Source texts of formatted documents
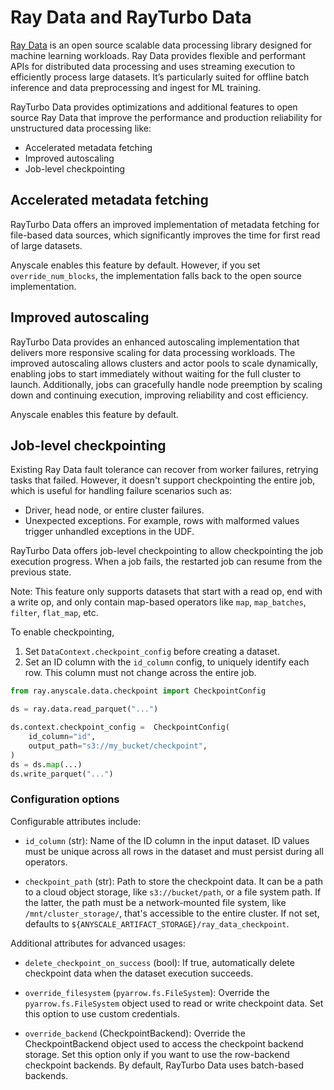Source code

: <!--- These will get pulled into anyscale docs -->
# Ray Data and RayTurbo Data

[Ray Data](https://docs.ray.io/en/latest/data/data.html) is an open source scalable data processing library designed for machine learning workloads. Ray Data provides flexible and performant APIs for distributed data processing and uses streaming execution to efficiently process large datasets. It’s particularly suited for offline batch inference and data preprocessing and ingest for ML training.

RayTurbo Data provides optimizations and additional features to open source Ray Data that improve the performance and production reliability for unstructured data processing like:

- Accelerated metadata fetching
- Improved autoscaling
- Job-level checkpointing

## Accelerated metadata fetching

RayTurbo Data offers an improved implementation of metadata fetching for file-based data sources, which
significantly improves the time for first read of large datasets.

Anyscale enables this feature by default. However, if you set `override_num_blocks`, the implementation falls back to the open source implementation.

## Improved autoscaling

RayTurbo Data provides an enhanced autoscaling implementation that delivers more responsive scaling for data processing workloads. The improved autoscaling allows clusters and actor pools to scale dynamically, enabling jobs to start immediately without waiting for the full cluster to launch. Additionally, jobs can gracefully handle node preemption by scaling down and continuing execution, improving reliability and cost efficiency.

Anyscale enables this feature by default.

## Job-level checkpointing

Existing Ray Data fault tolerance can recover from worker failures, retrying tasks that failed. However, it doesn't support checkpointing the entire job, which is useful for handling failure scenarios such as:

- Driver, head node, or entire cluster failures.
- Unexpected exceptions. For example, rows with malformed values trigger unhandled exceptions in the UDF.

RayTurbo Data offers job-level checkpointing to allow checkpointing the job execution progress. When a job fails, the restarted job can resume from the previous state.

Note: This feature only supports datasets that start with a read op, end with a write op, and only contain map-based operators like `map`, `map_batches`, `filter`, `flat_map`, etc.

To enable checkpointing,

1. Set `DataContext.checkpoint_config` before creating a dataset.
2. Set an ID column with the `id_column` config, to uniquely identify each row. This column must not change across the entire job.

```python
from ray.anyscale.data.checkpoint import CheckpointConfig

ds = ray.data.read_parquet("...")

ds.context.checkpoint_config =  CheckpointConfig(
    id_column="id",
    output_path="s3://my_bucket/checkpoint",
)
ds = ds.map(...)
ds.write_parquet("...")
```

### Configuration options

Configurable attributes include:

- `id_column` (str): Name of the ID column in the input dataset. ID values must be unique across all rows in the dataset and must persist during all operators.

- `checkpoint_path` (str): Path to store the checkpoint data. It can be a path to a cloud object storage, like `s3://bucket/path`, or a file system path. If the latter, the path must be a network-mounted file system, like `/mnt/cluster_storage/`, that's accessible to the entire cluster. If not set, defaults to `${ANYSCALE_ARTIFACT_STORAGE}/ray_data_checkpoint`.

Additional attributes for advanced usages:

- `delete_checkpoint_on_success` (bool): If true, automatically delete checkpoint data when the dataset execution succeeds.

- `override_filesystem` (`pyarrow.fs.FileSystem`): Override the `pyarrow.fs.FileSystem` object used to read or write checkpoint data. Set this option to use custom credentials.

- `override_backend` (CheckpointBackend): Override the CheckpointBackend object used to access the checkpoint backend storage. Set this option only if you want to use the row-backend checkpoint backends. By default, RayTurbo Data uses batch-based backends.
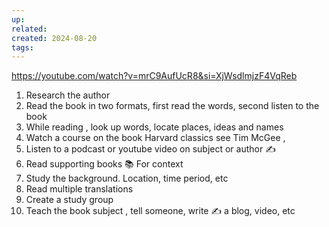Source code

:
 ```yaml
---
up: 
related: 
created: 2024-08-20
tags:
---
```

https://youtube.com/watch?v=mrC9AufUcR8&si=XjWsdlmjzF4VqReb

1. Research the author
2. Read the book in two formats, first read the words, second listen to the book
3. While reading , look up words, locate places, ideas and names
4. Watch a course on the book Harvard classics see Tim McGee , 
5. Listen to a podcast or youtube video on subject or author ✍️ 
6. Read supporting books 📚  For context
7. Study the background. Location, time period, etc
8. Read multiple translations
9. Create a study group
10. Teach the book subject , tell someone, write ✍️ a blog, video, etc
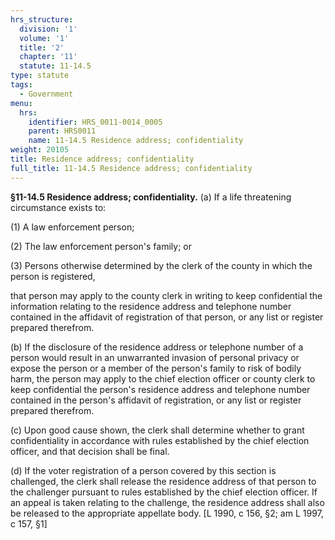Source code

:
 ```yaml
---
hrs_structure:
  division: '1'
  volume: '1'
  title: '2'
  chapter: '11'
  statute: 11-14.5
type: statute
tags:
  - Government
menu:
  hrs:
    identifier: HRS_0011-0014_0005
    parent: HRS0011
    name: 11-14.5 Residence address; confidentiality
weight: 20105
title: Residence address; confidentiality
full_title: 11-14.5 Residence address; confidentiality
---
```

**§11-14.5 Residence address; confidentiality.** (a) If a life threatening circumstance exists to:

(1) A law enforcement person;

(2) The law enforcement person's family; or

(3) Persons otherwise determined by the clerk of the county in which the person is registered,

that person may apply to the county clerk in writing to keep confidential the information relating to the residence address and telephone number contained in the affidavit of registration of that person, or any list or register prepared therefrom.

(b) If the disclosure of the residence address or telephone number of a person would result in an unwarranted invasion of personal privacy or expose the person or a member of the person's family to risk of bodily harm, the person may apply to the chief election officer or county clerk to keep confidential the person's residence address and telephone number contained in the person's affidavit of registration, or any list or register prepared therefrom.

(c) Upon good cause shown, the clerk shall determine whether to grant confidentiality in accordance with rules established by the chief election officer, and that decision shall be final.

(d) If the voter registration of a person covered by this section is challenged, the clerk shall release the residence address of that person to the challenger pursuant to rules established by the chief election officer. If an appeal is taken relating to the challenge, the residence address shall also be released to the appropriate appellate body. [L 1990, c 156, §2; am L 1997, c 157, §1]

- _EXERCISE OBJECTIVE_: Go through the data, and copy each line in which the word "docs" appears.

- _ANSWER_:
: <!--- These will get pulled into anyscale docs -->
[Ray Data](https://docs.ray.io/en/latest/data/data.html) is an open source scalable data processing library designed for machine learning workloads. Ray Data provides flexible and performant APIs for distributed data processing and uses streaming execution to efficiently process large datasets. It’s particularly suited for offline batch inference and data preprocessing and ingest for ML training.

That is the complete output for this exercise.